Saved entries

┏━━

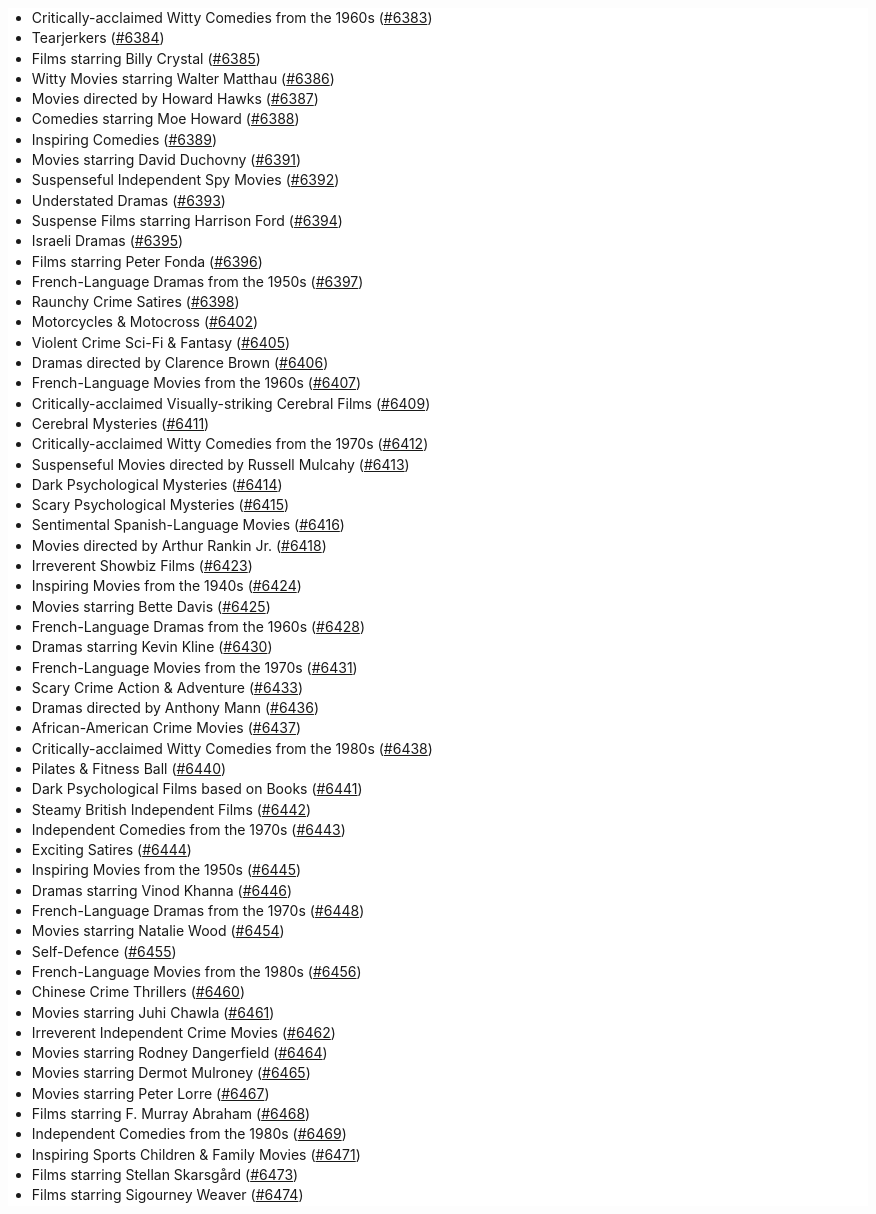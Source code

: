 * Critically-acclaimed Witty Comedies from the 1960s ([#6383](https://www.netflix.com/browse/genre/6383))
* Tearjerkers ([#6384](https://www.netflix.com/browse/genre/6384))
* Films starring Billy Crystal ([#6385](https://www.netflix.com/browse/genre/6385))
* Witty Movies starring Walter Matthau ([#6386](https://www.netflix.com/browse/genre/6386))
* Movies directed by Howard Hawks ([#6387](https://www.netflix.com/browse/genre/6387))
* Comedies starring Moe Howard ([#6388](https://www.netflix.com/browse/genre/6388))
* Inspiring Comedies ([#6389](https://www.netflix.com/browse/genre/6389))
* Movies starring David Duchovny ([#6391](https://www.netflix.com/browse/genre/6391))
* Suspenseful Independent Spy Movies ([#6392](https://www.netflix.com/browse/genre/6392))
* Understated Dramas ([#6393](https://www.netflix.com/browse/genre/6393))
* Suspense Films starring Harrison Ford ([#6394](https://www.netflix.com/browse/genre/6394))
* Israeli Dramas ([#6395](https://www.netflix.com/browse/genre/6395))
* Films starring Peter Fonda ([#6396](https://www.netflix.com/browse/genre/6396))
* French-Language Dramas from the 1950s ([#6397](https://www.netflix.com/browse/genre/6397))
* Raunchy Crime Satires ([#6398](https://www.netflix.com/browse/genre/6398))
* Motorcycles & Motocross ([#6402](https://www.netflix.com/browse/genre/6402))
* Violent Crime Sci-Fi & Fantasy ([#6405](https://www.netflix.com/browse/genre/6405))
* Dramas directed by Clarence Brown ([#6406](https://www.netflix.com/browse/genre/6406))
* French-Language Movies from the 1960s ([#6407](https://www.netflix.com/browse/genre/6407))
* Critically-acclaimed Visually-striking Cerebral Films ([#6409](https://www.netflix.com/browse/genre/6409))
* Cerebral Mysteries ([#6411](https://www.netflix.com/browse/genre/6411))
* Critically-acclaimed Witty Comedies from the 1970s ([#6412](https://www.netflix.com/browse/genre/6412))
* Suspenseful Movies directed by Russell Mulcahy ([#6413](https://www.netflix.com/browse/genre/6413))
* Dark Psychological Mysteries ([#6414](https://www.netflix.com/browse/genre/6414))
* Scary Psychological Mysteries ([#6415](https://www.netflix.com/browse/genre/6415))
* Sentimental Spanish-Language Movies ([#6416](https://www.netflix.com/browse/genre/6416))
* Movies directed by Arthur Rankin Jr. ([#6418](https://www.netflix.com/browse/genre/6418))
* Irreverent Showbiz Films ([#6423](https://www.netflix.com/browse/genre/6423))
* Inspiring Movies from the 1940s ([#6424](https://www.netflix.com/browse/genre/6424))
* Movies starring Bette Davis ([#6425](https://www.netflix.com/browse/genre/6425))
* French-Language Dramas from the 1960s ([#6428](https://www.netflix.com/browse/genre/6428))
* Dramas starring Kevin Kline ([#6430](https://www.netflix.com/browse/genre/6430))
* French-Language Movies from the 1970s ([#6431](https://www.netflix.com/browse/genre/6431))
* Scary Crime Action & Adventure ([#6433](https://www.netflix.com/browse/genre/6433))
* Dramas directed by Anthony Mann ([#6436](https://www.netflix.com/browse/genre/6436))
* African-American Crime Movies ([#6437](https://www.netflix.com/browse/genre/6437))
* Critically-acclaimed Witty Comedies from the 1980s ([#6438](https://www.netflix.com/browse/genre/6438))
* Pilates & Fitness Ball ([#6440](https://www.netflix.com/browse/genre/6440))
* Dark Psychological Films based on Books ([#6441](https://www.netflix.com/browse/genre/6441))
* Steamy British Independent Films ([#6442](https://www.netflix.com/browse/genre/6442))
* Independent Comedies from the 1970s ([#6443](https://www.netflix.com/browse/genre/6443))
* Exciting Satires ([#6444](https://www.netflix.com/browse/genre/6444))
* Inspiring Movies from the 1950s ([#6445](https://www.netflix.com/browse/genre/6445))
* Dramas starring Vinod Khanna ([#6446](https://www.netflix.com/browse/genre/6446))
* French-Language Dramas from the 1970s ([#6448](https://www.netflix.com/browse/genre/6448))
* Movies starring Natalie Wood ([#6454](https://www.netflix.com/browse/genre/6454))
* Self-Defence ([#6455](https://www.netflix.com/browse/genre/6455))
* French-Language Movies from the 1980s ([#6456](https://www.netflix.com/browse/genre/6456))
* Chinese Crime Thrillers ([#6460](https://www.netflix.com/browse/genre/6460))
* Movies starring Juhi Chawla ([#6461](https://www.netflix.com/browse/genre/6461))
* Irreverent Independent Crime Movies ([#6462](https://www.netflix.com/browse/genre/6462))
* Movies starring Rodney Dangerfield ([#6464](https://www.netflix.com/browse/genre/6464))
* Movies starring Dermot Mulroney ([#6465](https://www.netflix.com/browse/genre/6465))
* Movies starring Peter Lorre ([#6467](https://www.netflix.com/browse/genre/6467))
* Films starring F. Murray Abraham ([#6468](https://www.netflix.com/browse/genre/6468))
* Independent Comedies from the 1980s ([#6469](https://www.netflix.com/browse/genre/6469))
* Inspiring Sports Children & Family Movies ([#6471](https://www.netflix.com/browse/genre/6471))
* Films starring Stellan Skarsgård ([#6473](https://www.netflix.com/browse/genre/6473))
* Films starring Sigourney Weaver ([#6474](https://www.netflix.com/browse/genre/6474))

┗━━

Exercise objective: Look above for the line holding "the 1950s ([#6445](https://www.netflix.com/browse/genre/6445))". Print it and every line after it, exactly, through the line holding "Juhi Chawla ([#6461](https://www.netflix.com/browse/genre/6461))".

Written reply:
* Inspiring Movies from the 1950s ([#6445](https://www.netflix.com/browse/genre/6445))
* Dramas starring Vinod Khanna ([#6446](https://www.netflix.com/browse/genre/6446))
* French-Language Dramas from the 1970s ([#6448](https://www.netflix.com/browse/genre/6448))
* Movies starring Natalie Wood ([#6454](https://www.netflix.com/browse/genre/6454))
* Self-Defence ([#6455](https://www.netflix.com/browse/genre/6455))
* French-Language Movies from the 1980s ([#6456](https://www.netflix.com/browse/genre/6456))
* Chinese Crime Thrillers ([#6460](https://www.netflix.com/browse/genre/6460))
* Movies starring Juhi Chawla ([#6461](https://www.netflix.com/browse/genre/6461))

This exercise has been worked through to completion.